It's the most plausible, fact-based guess, beating other competing theories.
Understaffing and absences would clearly lead to delayed incident response, but such an obvious negligence and breach of contract would have been avoided by a responsible cloud provider, ensuring supposedly adequate people on duty.
An exceptionally challenging problem is unlikely to be enough to cause so much fumbling because, regardless of the complex mistakes behind it, a DNS misunderstanding doesn't have a particularly large "surface area" for diagnostic purposes and it is supposed to be expeditely resolvable by standard means (ordering clients to switch to a good DNS server and immediately use it to obtain good addresses) that AWS should have in place.
AWS engineers being formerly competent but currently stupid, without organizational issues, might be explained by brain damage. "RTO" might have caused collective chronic poisoning, e.g. lead in drinking water, but I doubt Amazon is so cheap.
> An exceptionally challenging problem is unlikely to be enough to cause so much fumbling because, regardless of the complex mistakes behind it, a DNS misunderstanding doesn't have a particularly large "surface area" for diagnostic purposes and it is supposed to be expeditely resolvable by standard means (ordering clients to switch to a good DNS server and immediately use it to obtain good addresses) that AWS should have in place
You seem to be misunderstanding the nature of the issue.
The DNS records for DynamoDB's API disappeared. They resolve to a dynamic bunch of IPs that constantly change.
A ton of AWS services that use DynamoDB could no longer do so. Hardcoding IPs wasn't an option. Nor could clients do anything on their side.
> a DNS misunderstanding doesn't have a particularly large "surface area" for diagnostic purposes and it is supposed to be expeditely resolvable by standard means (ordering clients to switch to a good DNS server and immediately use it to obtain good addresses)
Did you consider that DNS might’ve been a symptom? If the DynamoDB DNS records use a health-check, switching DNS servers will not resolve the issue and might make it worse by directing an unusually high volume of traffic at static IPs without autoscaling or fault recovery.

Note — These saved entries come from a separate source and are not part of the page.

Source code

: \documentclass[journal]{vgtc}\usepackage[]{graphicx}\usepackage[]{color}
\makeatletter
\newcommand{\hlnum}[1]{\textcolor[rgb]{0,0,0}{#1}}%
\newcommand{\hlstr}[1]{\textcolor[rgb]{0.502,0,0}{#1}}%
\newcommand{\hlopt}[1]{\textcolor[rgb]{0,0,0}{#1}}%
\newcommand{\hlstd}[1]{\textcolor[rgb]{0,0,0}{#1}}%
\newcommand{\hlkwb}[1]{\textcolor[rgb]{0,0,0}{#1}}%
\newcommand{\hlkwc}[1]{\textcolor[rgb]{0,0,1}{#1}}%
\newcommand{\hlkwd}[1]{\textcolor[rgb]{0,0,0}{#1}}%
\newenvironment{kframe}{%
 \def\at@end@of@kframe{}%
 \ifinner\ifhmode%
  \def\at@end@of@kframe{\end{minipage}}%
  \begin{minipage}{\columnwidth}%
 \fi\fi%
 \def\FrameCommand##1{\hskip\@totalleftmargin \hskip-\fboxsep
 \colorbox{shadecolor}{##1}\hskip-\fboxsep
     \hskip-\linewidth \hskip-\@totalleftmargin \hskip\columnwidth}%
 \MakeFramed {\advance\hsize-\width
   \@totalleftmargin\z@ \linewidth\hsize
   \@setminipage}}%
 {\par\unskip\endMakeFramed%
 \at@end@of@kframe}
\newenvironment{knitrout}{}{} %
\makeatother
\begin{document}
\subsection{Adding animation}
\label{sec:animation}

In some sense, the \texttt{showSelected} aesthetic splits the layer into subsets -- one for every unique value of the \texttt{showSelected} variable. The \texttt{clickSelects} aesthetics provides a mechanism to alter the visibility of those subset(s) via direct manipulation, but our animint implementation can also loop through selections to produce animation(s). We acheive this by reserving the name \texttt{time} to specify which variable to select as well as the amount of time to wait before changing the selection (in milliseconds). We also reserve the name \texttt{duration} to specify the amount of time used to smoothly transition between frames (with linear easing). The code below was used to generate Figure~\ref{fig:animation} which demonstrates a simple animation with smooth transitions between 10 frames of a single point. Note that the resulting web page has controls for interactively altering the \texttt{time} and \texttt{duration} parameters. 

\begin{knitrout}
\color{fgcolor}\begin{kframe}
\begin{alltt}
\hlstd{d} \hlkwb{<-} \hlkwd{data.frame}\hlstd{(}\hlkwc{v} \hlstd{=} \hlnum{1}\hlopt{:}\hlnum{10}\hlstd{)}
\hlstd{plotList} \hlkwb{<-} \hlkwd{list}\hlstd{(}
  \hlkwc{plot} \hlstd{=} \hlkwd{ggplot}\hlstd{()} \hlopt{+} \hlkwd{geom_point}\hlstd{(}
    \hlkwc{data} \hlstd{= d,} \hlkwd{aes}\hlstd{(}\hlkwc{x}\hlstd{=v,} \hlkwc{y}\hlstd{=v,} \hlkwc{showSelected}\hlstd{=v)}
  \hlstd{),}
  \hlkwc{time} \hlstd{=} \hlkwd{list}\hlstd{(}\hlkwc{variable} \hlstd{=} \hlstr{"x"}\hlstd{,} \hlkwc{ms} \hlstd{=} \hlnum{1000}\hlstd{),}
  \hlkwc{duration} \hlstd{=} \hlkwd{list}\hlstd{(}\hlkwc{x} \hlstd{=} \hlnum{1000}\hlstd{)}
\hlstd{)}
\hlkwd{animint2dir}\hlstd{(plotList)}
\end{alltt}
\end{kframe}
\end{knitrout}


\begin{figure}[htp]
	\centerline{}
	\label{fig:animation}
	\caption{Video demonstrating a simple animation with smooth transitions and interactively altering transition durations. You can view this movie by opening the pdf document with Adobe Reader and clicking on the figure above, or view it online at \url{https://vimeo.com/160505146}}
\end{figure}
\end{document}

The article describes evidence for a concrete, straightforward organizational decay pattern that can explain a large part of this miserable failure. What's "self-serving" about such a theory?
My personal "guess" is that failing to retain knowledge and talent is only one of many components of a well-rounded crisis of bad management and bad company culture that has been eroding Amazon on more fronts than AWS reliability.
What's your theory? Conspiracy within Amazon? Formidable hostile hackers? Epic bad luck? Something even more movie-plot-like? Do you care about making sense of events in general?
We've witnessed someone repeatedly shoot themselves in the foot a few months ago. It is indeed a guess that it may cause their current foot pain, but it is a rather safe one.